▶ [TASK DESCRIPTION] Filter the records below down to lines containing "appears".
(Beginning of MATERIAL PROVIDED)
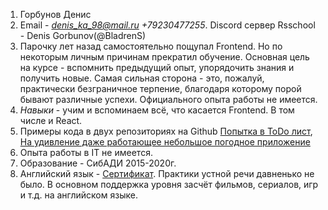1. Горбунов Денис
1. Email - *denis_ka_98@mail.ru* _+79230477255_. Discord сервер Rsschool - Denis Gorbunov(@BladrenS)
1. Парочку лет назад самостоятельно пощупал Frontend. Но по некоторым личным причинам прекратил обучение. Основная цель на курсе - вспомнить предыдущий опыт, упорядочить знания и получить новые. Самая сильная сторона - это, пожалуй, практически безграничное терпение, благодаря которому порой бывают различные успехи. Официального опыта работы не имеется.
1. *Навыки* - учим и вспоминаем всё, что касается Frontend. В том числе и React.
1. Примеры кода в двух репозиториях на Github [Попытка в ToDo лист](https://github.com/BladrenS/ToDo-list), [На удивление даже работающее небольшое погодное приложение](https://github.com/BladrenS/Weather-App)
1. Опыта работы в IT не имеется.
1. Образование - СибАДИ 2015-2020г. 
1. Английский язык - [Сертификат](https://cert.efset.org/weAnWz). Практики устной речи давненько не было. В основном поддержка уровня засчёт фильмов, сериалов, игр и т.д. на английском языке.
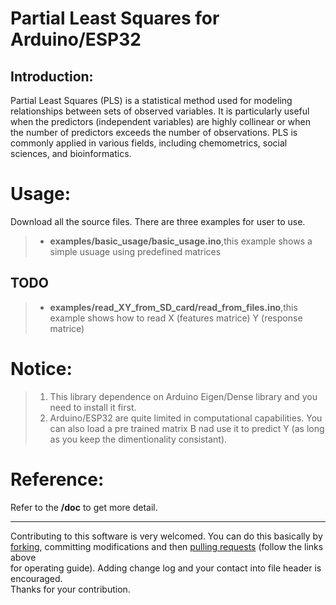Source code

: Partial Least Squares for Arduino/ESP32
=====================================  


Introduction:  
------------------------  
Partial Least Squares (PLS) is a statistical method used for modeling relationships between sets of observed variables. It is particularly useful when the predictors (independent variables) are highly collinear or when the number of predictors exceeds the number of observations. PLS is commonly applied in various fields, including chemometrics, social sciences, and bioinformatics.



Usage:
==========
Download all the source files.
There are three examples for user to use.
>* **examples/basic_usage/basic_usage.ino**,this example shows a simple usuage using predefined matrices
## TODO
>* **examples/read_XY_from_SD_card/read_from_files.ino**,this example shows how to read X (features matrice) Y (response matrice)


Notice:
============
>1. This library dependence on Arduino Eigen/Dense library and you need to install it first.
>2. Arduino/ESP32 are quite limited in computational capabilities. You can also load a pre trained matrix B nad use it to predict 
Y (as long as you keep the dimentionality consistant).


Reference:
===============
Refer to the **/doc** to get more detail.

***

Contributing to this software is very welcomed. You can do this basically by<br>
[forking](https://help.github.com/articles/fork-a-repo), committing modifications and then [pulling requests](https://help.github.com/articles/using-pull-requests) (follow the links above<br>
for operating guide). Adding change log and your contact into file header is encouraged.<br>
Thanks for your contribution.
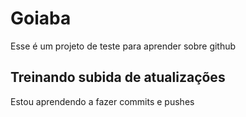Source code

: # Goiaba
Esse é um projeto de teste para aprender sobre github

## Treinando subida de atualizações

Estou aprendendo a fazer commits e pushes
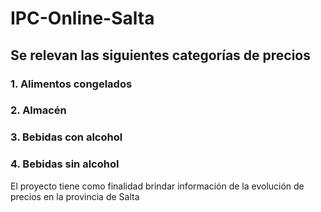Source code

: # IPC-Online-Salta
## Se relevan las siguientes categorías de precios
### 1. Alimentos congelados
### 2. Almacén
### 3. Bebidas con alcohol
### 4. Bebidas sin alcohol
El proyecto tiene como finalidad brindar información de la evolución de precios en la provincia de Salta
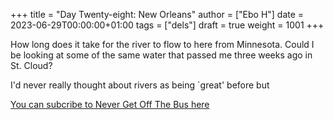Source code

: +++
title = "Day Twenty-eight: New Orleans"
author = ["Ebo H"]
date = 2023-06-29T00:00:00+01:00
tags = ["dels"]
draft = true
weight = 1001
+++

How long does it take for the river to flow to here from Minnesota. Could I be looking at some of the same water that passed me three weeks ago in St. Cloud?

I'd never really thought about rivers as being \`great' before but

[You can subcribe to Never Get Off The Bus here](https://never-get-off-the-bus.ghost.io/#/portal/)
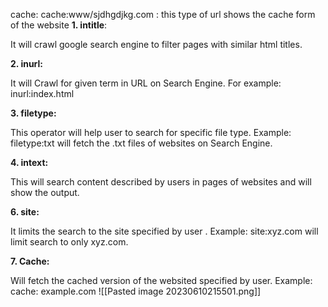 

cache: cache:www/sjdhgdjkg.com : this type of url shows the cache form of the website
**1. intitle**:

It will crawl google search engine to filter pages with similar html titles.

**2. inurl:**

It will Crawl for given term in URL on Search Engine. For example: inurl:index.html

**3. filetype:**

This operator will help user to search for specific file type. Example: filetype:txt will fetch the .txt files of websites on Search Engine.

**4. intext:**

This will search content described by users in pages of websites and will show the output.

**6. site:**

It limits the search to the site specified by user . Example: site:xyz.com will limit search to only xyz.com.

**7. Cache:**

Will fetch the cached version of the websited specified by user. Example: cache: example.com
![[Pasted image 20230610215501.png]]
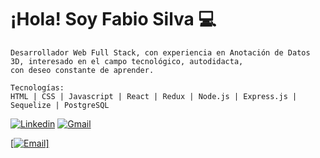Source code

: # ¡Hola! Soy Fabio Silva 💻
    Desarrollador Web Full Stack, con experiencia en Anotación de Datos 3D, interesado en el campo tecnológico, autodidacta, 
    con deseo constante de aprender.
    
    Tecnologías:
    HTML | CSS | Javascript | React | Redux | Node.js | Express.js | Sequelize | PostgreSQL


[![Linkedin](https://img.shields.io/badge/LinkedIn-0077B5?style=for-the-badge&logo=linkedin&logoColor=white)](https://www.linkedin.com/in/fabio-silva-developer/")
[![Gmail](https://img.shields.io/badge/LinkedIn-0077B5?style=for-the-badge&logo=gmail&logoColor=red)](https://www.linkedin.com/in/fabio-silva-developer/")

<a href="mailto:elcorreoquequieres@correo.com">[![Email](https://img.shields.io/badge/LinkedIn-0077B5?style=for-the-badge&logo=gmail&logoColor=red)]</a>


<!--
**fabios21/fabios21** is a ✨ _special_ ✨ repository because its `README.md` (this file) appears on your GitHub profile.

Here are some ideas to get you started:

- 🔭 I’m currently working on ...
- 🌱 I’m currently learning ...
- 👯 I’m looking to collaborate on ...
- 🤔 I’m looking for help with ...
- 💬 Ask me about ...
- 📫 How to reach me: ...
- 😄 Pronouns: ...
- ⚡ Fun fact: ...
-->
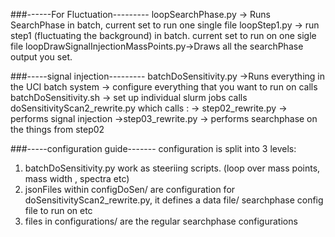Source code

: ###------For Fluctuation---------
loopSearchPhase.py -> Runs SearchPhase in batch, current set to run one single file
loopStep1.py -> run step1 (fluctuating the background) in batch. current set to run on one sigle file
loopDrawSignalInjectionMassPoints.py->Draws all the searchPhase output you set. 

###-----signal injection---------
batchDoSensitivity.py ->Runs everything in the UCI batch system   -> configure everything that you want to run on 
calls batchDoSensitivity.sh -> set up individual slurm jobs
calls doSensitivityScan2_rewrite.py
which calls :
    -> step02_rewrite.py -> performs signal injection
    ->step03_rewrite.py -> performs searchphase on the things from step02

###-----configuration guide-------
configuration is split into 3 levels:
1. batchDoSensitivity.py work as steeriing scripts. (loop over mass points, mass width , spectra etc)
2. jsonFiles within configDoSen/ are configuration for doSensitivityScan2_rewrite.py, it defines a data file/ searchphase config file to run on etc
3. files in configurations/ are the regular searchphase configurations


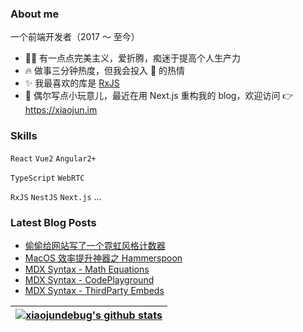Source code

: ### About me

一个前端开发者（2017 ～ 至今）

- 👨‍💻 有一点点完美主义，爱折腾，痴迷于提高个人生产力
- 🔥 做事三分钟热度，但我会投入 💯 的热情
- ✨ 我最喜欢的库是 [RxJS](https://rxjs.dev)
- 🌱 偶尔写点小玩意儿，最近在用 Next.js 重构我的 blog，欢迎访问 👉 <https://xiaojun.im>

### Skills

`React` `Vue2` `Angular2+`

`TypeScript` `WebRTC`

`RxJS` `NestJS` `Next.js` ...

### Latest Blog Posts

<!-- BLOG-POST-LIST:START -->
- [偷偷给网站写了一个霓虹风格计数器](https://www.xiaojun.im/posts/2023-10-28-retro-hit-counter)
- [MacOS 效率提升神器之 Hammerspoon](https://www.xiaojun.im/posts/2023-06-20-hammerspoon)
- [MDX Syntax - Math Equations](https://www.xiaojun.im/posts/2023-04-27-mdx-syntax-math-equations)
- [MDX Syntax - CodePlayground](https://www.xiaojun.im/posts/2023-04-27-mdx-syntax-code-playground)
- [MDX Syntax - ThirdParty Embeds](https://www.xiaojun.im/posts/2023-04-27-mdx-syntax-third-party-embeds)
<!-- BLOG-POST-LIST:END -->

| <a href="https://github.com/xiaojundebug"><img align="center" src="https://github-readme-stats.vercel.app/api?username=xiaojundebug&show_icons=true&include_all_commits=true&theme=buefy&hide_border=true" alt="xiaojundebug's github stats" /></a> |
| ------------- |
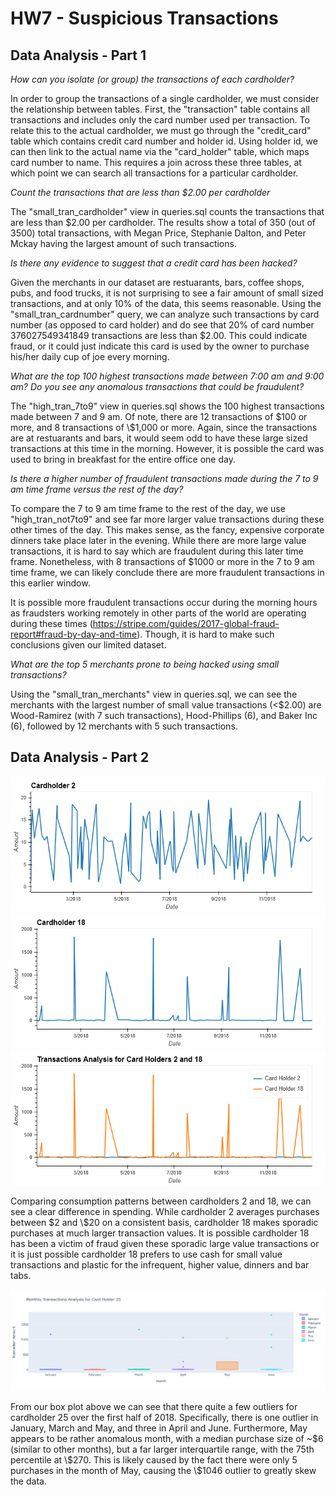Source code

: # HW7 - Suspicious Transactions

## Data Analysis - Part 1

*How can you isolate (or group) the transactions of each cardholder?*

In order to group the transactions of a single cardholder, we must consider the relationship between tables. First, the "transaction" table contains all transactions and includes only the card number used per transaction. To relate this to the actual cardholder, we must go through the "credit_card" table which contains credit card number and holder id. Using holder id, we can then link to the actual name via the "card_holder" table, which maps card number to name. This requires a join across these three tables, at which point we can search all transactions for a particular cardholder.

*Count the transactions that are less than $2.00 per cardholder*

The "small_tran_cardholder" view in queries.sql counts the transactions that are less than $2.00 per cardholder. The results show a total of 350 (out of 3500) total transactions, with Megan Price, Stephanie Dalton, and Peter Mckay having the largest amount of such transactions.

*Is there any evidence to suggest that a credit card has been hacked?*

Given the merchants in our dataset are restuarants, bars, coffee shops, pubs, and food trucks, it is not surprising to see a fair amount of small sized transactions, and at only 10% of the data, this seems reasonable. Using the "small_tran_cardnumber" query, we can analyze such transactions by card number (as opposed to card holder) and do see that 20% of card number 376027549341849 transactions are less than $2.00. This could indicate fraud, or it could just indicate this card is used by the owner to purchase his/her daily cup of joe every morning.

*What are the top 100 highest transactions made between 7:00 am and 9:00 am? Do you see any anomalous transactions that could be fraudulent?*

The "high_tran_7to9" view in queries.sql shows the 100 highest transactions made between 7 and 9 am. Of note, there are 12 transactions of $100 or more, and 8 transactions of \\\$1,000 or more. Again, since the transactions are at restuarants and bars, it would seem odd to have these large sized transactions at this time in the morning. However, it is possible the card was used to bring in breakfast for the entire office one day.

*Is there a higher number of fraudulent transactions made during the 7 to 9 am time frame versus the rest of the day?*

To compare the 7 to 9 am time frame to the rest of the day, we use "high_tran_not7to9" and see far more larger value transactions during these other times of the day. This makes sense, as the fancy, expensive corporate dinners take place later in the evening. While there are more large value transactions, it is hard to say which are fraudulent during this later time frame. Nonetheless, with 8 transactions of $1000 or more in the 7 to 9 am time frame, we can likely conclude there are more fraudulent transactions in this earlier window. 

It is possible more fraudulent transactions occur during the morning hours as fraudsters working remotely in other parts of the world are operating during these times (https://stripe.com/guides/2017-global-fraud-report#fraud-by-day-and-time). Though, it is hard to make such conclusions given our limited dataset.

*What are the top 5 merchants prone to being hacked using small transactions?*

Using the "small_tran_merchants" view in queries.sql, we can see the merchants with the largest number of small value transactions (<$2.00) are Wood-Ramirez (with 7 such transactions), Hood-Phillips (6), and Baker Inc (6), followed by 12 merchants with 5 such transactions.

## Data Analysis - Part 2

![cardholder2](images/cardholder2.png)
![cardholder18](images/cardholder18.png)
![cardholder2and18](images/cardholder2and18.png)

Comparing consumption patterns between cardholders 2 and 18, we can see a clear difference in spending. While cardholder 2 averages purchases between $2 and \\\$20 on a consistent basis, cardholder 18 makes sporadic purchases at much larger transaction values. It is possible cardholder 18 has been a victim of fraud given these sporadic large value transactions or it is just possible cardholder 18 prefers to use cash for small value transactions and plastic for the infrequent, higher value, dinners and bar tabs.


![cardholder25](images/cardholder25.png)

From our box plot above we can see that there quite a few outliers for cardholder 25 over the first half of 2018. Specifically, there is one outlier in January, March and May, and three in April and June. Furthermore, May appears to be rather anomalous month, with a median purchase size of ~$6 (similar to other months), but a far larger interquartile range, with the 75th percentile at \\\$270. This is likely caused by the fact there were only 5 purchases in the month of May, causing the \\\$1046 outlier to greatly skew the data.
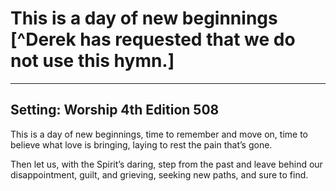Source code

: # This is a day of new beginnings [^Derek has requested that we do not use this hymn.]

***

## Setting: Worship 4th Edition 508

This is a day of new beginnings,
time to remember and move on,
time to believe what love is bringing,
laying to rest the pain that’s gone.

Then let us, with the Spirit’s daring,
step from the past and leave behind
our disappointment, guilt, and grieving,
seeking new paths, and sure to find.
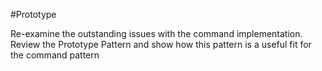 #Prototype

Re-examine the outstanding issues with the command implementation. Review the Prototype Pattern and show how this pattern is a useful fit for the command pattern
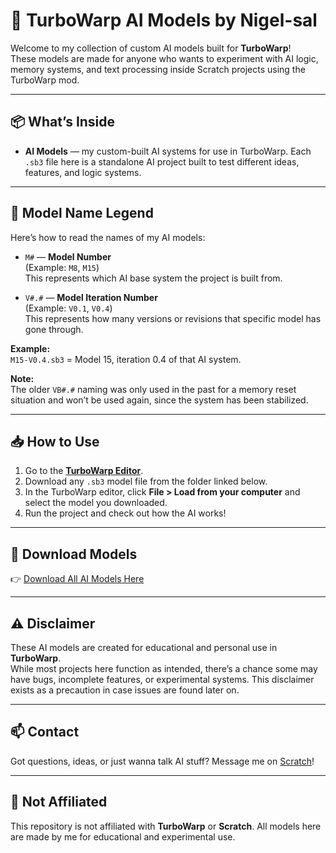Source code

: # 🧠 TurboWarp AI Models by Nigel-sal

Welcome to my collection of custom AI models built for **TurboWarp**!  
These models are made for anyone who wants to experiment with AI logic, memory systems, and text processing inside Scratch projects using the TurboWarp mod.

---

## 📦 What’s Inside

- **AI Models** — my custom-built AI systems for use in TurboWarp. Each `.sb3` file here is a standalone AI project built to test different ideas, features, and logic systems.

---

## 📖 Model Name Legend

Here’s how to read the names of my AI models:

- `M#` — **Model Number**  
  (Example: `M8`, `M15`)  
  This represents which AI base system the project is built from.

- `V#.#` — **Model Iteration Number**  
  (Example: `V0.1`, `V0.4`)  
  This represents how many versions or revisions that specific model has gone through.

**Example:**  
`M15-V0.4.sb3` = Model 15, iteration 0.4 of that AI system.

**Note:**  
The older `VB#.#` naming was only used in the past for a memory reset situation and won’t be used again, since the system has been stabilized.

---

## 📥 How to Use

1. Go to the **[TurboWarp Editor](https://turbowarp.org/editor)**.  
2. Download any `.sb3` model file from the folder linked below.  
3. In the TurboWarp editor, click **File > Load from your computer** and select the model you downloaded.  
4. Run the project and check out how the AI works!

---

## 📎 Download Models

👉 [Download All AI Models Here](https://drive.google.com/drive/folders/1owsnfNLjUhb7uy-2_OiAaePofULZUlG5?usp=drive_link)

---

## ⚠️ Disclaimer

These AI models are created for educational and personal use in **TurboWarp**.  
While most projects here function as intended, there’s a chance some may have bugs, incomplete features, or experimental systems. This disclaimer exists as a precaution in case issues are found later on.

---

## 📫 Contact

Got questions, ideas, or just wanna talk AI stuff? Message me on [Scratch](https://scratch.mit.edu/users/your-scratch-username/)!

---

## 🚫 Not Affiliated

This repository is not affiliated with **TurboWarp** or **Scratch**. All models here are made by me for educational and experimental use.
(End of MATERIAL PROVIDED)
▶ [TASK RESPONSE]
**fabios21/fabios21** is a ✨ _special_ ✨ repository because its `README.md` (this file) appears on your GitHub profile.
From our box plot above we can see that there quite a few outliers for cardholder 25 over the first half of 2018. Specifically, there is one outlier in January, March and May, and three in April and June. Furthermore, May appears to be rather anomalous month, with a median purchase size of ~$6 (similar to other months), but a far larger interquartile range, with the 75th percentile at \\\$270. This is likely caused by the fact there were only 5 purchases in the month of May, causing the \\\$1046 outlier to greatly skew the data.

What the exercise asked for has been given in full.